Document images with source code

'''

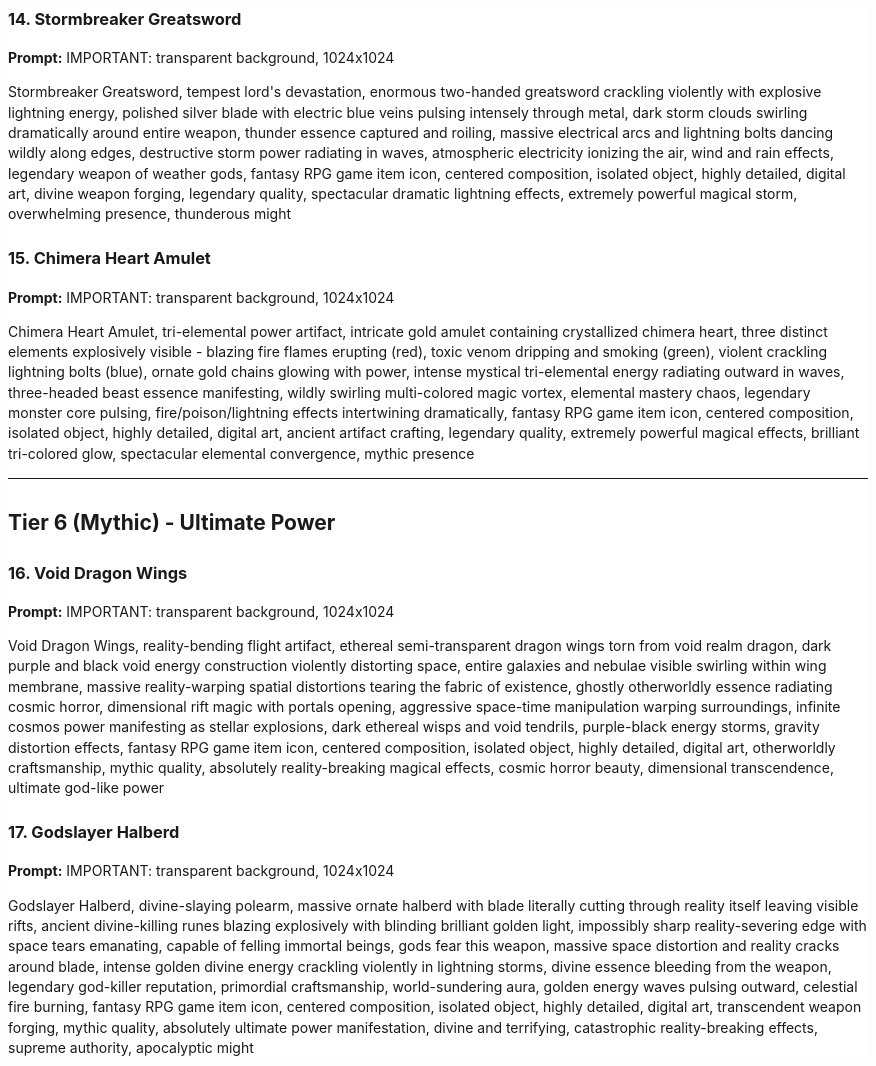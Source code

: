 ### 14. Stormbreaker Greatsword

**Prompt:** IMPORTANT: transparent background, 1024x1024

Stormbreaker Greatsword, tempest lord's devastation, enormous two-handed greatsword crackling violently with explosive lightning energy, polished silver blade with electric blue veins pulsing intensely through metal, dark storm clouds swirling dramatically around entire weapon, thunder essence captured and roiling, massive electrical arcs and lightning bolts dancing wildly along edges, destructive storm power radiating in waves, atmospheric electricity ionizing the air, wind and rain effects, legendary weapon of weather gods, fantasy RPG game item icon, centered composition, isolated object, highly detailed, digital art, divine weapon forging, legendary quality, spectacular dramatic lightning effects, extremely powerful magical storm, overwhelming presence, thunderous might

### 15. Chimera Heart Amulet

**Prompt:** IMPORTANT: transparent background, 1024x1024

Chimera Heart Amulet, tri-elemental power artifact, intricate gold amulet containing crystallized chimera heart, three distinct elements explosively visible - blazing fire flames erupting (red), toxic venom dripping and smoking (green), violent crackling lightning bolts (blue), ornate gold chains glowing with power, intense mystical tri-elemental energy radiating outward in waves, three-headed beast essence manifesting, wildly swirling multi-colored magic vortex, elemental mastery chaos, legendary monster core pulsing, fire/poison/lightning effects intertwining dramatically, fantasy RPG game item icon, centered composition, isolated object, highly detailed, digital art, ancient artifact crafting, legendary quality, extremely powerful magical effects, brilliant tri-colored glow, spectacular elemental convergence, mythic presence

---

## Tier 6 (Mythic) - Ultimate Power

### 16. Void Dragon Wings

**Prompt:** IMPORTANT: transparent background, 1024x1024

Void Dragon Wings, reality-bending flight artifact, ethereal semi-transparent dragon wings torn from void realm dragon, dark purple and black void energy construction violently distorting space, entire galaxies and nebulae visible swirling within wing membrane, massive reality-warping spatial distortions tearing the fabric of existence, ghostly otherworldly essence radiating cosmic horror, dimensional rift magic with portals opening, aggressive space-time manipulation warping surroundings, infinite cosmos power manifesting as stellar explosions, dark ethereal wisps and void tendrils, purple-black energy storms, gravity distortion effects, fantasy RPG game item icon, centered composition, isolated object, highly detailed, digital art, otherworldly craftsmanship, mythic quality, absolutely reality-breaking magical effects, cosmic horror beauty, dimensional transcendence, ultimate god-like power

### 17. Godslayer Halberd

**Prompt:** IMPORTANT: transparent background, 1024x1024

Godslayer Halberd, divine-slaying polearm, massive ornate halberd with blade literally cutting through reality itself leaving visible rifts, ancient divine-killing runes blazing explosively with blinding brilliant golden light, impossibly sharp reality-severing edge with space tears emanating, capable of felling immortal beings, gods fear this weapon, massive space distortion and reality cracks around blade, intense golden divine energy crackling violently in lightning storms, divine essence bleeding from the weapon, legendary god-killer reputation, primordial craftsmanship, world-sundering aura, golden energy waves pulsing outward, celestial fire burning, fantasy RPG game item icon, centered composition, isolated object, highly detailed, digital art, transcendent weapon forging, mythic quality, absolutely ultimate power manifestation, divine and terrifying, catastrophic reality-breaking effects, supreme authority, apocalyptic might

'''

Aim of the exercise: Search the records for the word "Chimera", then list every line that has it.

Exercise response:
### 15. Chimera Heart Amulet
Chimera Heart Amulet, tri-elemental power artifact, intricate gold amulet containing crystallized chimera heart, three distinct elements explosively visible - blazing fire flames erupting (red), toxic venom dripping and smoking (green), violent crackling lightning bolts (blue), ornate gold chains glowing with power, intense mystical tri-elemental energy radiating outward in waves, three-headed beast essence manifesting, wildly swirling multi-colored magic vortex, elemental mastery chaos, legendary monster core pulsing, fire/poison/lightning effects intertwining dramatically, fantasy RPG game item icon, centered composition, isolated object, highly detailed, digital art, ancient artifact crafting, legendary quality, extremely powerful magical effects, brilliant tri-colored glow, spectacular elemental convergence, mythic presence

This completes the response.